ACTIVITY:
In the material below, find the line containing "forecasting in Excel" and the line containing "Kaggle Team Presentations", then reproduce exactly both of them and every line between, and nothing else.

......

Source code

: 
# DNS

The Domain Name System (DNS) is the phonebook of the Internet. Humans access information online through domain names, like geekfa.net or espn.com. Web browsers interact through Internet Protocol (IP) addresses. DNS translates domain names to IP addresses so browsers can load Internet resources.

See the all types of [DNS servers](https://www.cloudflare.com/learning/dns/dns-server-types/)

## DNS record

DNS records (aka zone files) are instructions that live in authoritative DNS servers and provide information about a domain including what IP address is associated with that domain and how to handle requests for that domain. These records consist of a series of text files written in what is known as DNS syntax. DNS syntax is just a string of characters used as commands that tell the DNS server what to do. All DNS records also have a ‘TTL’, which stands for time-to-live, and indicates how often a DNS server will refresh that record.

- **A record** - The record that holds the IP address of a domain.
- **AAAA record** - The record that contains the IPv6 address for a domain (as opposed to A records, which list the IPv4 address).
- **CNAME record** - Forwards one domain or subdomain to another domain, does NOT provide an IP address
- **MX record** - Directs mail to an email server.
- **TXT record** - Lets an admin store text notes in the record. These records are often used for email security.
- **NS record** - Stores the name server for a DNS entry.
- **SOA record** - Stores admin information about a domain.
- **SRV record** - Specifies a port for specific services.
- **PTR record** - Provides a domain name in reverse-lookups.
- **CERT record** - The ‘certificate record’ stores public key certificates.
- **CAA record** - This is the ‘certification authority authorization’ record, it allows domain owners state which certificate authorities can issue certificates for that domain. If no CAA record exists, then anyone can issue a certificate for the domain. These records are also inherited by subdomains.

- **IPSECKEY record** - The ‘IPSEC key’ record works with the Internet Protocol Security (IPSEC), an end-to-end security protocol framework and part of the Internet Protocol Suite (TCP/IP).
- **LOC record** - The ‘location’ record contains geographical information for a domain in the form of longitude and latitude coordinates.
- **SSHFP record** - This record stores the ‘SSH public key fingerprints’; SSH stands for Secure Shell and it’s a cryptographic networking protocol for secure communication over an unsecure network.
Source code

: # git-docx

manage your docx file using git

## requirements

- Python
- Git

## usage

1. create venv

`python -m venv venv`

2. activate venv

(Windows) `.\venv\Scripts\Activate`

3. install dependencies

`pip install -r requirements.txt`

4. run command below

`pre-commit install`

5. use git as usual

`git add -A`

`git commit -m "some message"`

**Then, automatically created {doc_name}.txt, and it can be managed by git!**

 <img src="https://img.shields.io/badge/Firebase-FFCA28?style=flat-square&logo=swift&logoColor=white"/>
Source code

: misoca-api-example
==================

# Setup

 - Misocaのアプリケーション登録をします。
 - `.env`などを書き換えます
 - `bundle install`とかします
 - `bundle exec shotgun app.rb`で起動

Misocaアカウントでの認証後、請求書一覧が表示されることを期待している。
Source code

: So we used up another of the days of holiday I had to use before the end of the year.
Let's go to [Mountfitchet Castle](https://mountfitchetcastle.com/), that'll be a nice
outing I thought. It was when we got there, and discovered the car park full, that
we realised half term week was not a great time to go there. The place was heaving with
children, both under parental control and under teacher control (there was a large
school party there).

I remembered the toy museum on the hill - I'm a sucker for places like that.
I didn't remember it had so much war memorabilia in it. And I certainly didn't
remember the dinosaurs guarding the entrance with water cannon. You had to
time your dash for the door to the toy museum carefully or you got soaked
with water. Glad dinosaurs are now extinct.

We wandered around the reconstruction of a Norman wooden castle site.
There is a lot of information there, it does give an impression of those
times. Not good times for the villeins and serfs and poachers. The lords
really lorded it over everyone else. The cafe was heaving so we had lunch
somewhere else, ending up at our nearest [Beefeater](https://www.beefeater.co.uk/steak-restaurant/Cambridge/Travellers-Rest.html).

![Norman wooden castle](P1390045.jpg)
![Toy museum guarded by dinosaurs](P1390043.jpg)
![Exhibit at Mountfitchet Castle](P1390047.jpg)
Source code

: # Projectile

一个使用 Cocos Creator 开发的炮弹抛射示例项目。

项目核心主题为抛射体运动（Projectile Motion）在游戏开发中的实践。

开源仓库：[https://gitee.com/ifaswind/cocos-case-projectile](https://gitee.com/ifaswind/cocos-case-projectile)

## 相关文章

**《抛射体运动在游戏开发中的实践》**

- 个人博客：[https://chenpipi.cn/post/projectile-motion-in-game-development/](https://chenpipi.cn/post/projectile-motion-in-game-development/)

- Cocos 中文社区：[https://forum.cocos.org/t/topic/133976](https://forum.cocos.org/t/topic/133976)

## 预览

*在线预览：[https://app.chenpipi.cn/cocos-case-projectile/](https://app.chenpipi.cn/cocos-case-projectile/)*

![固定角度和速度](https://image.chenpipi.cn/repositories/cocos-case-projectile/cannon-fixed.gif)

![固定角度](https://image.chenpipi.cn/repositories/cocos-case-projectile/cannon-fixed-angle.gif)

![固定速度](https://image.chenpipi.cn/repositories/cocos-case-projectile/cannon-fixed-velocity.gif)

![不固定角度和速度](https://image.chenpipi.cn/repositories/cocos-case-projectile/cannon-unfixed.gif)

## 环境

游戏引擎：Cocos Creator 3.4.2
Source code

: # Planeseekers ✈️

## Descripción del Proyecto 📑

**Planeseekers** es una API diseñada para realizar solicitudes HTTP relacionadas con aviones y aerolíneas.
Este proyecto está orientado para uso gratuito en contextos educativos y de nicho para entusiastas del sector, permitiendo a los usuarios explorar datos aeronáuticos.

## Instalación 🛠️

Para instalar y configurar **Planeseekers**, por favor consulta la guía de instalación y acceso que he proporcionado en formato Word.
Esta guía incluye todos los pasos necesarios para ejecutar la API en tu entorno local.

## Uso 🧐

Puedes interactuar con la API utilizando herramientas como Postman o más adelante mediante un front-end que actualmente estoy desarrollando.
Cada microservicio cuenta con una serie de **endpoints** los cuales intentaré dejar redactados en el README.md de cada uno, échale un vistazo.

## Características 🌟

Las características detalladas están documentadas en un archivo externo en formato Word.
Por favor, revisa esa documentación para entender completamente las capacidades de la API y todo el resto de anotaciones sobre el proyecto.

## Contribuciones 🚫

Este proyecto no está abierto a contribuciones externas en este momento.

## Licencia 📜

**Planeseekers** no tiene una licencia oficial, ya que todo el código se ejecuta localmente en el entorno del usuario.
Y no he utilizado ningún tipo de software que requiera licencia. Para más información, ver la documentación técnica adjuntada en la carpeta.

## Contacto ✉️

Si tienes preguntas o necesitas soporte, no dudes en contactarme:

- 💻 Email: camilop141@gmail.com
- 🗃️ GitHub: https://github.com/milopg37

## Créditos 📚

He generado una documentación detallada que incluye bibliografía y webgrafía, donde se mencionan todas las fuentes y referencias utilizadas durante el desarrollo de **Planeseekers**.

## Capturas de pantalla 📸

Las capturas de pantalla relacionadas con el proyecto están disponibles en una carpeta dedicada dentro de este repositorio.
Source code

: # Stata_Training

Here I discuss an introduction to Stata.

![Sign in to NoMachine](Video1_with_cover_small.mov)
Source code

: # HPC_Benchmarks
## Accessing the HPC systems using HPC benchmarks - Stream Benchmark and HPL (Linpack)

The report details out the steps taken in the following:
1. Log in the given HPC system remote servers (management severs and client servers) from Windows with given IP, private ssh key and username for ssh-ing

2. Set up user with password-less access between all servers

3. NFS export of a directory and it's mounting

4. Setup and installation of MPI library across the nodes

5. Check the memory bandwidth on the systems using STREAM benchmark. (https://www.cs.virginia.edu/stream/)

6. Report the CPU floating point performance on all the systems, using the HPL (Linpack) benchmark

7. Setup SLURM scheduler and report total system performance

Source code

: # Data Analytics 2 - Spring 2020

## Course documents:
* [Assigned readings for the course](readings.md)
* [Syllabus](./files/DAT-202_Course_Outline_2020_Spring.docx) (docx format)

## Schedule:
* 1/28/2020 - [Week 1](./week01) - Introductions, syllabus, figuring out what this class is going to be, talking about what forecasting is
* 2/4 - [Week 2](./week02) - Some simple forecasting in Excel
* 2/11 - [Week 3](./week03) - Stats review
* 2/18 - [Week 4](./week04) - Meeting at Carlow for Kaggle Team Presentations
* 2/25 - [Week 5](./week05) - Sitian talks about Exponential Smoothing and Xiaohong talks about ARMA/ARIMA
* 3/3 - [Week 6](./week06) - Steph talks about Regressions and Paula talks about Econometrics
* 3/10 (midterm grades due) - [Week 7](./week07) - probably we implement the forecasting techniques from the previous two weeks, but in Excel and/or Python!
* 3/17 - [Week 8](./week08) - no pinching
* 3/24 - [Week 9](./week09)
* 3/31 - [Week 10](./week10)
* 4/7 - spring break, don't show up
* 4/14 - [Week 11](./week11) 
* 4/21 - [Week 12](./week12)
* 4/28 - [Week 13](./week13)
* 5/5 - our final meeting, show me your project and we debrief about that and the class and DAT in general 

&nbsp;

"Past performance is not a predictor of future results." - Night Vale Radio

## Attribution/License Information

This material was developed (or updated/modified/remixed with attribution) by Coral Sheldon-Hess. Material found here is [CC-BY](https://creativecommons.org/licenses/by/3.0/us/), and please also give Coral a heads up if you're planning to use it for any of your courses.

......

FINISHED TASK:
* 2/4 - [Week 2](./week02) - Some simple forecasting in Excel
* 2/11 - [Week 3](./week03) - Stats review
* 2/18 - [Week 4](./week04) - Meeting at Carlow for Kaggle Team Presentations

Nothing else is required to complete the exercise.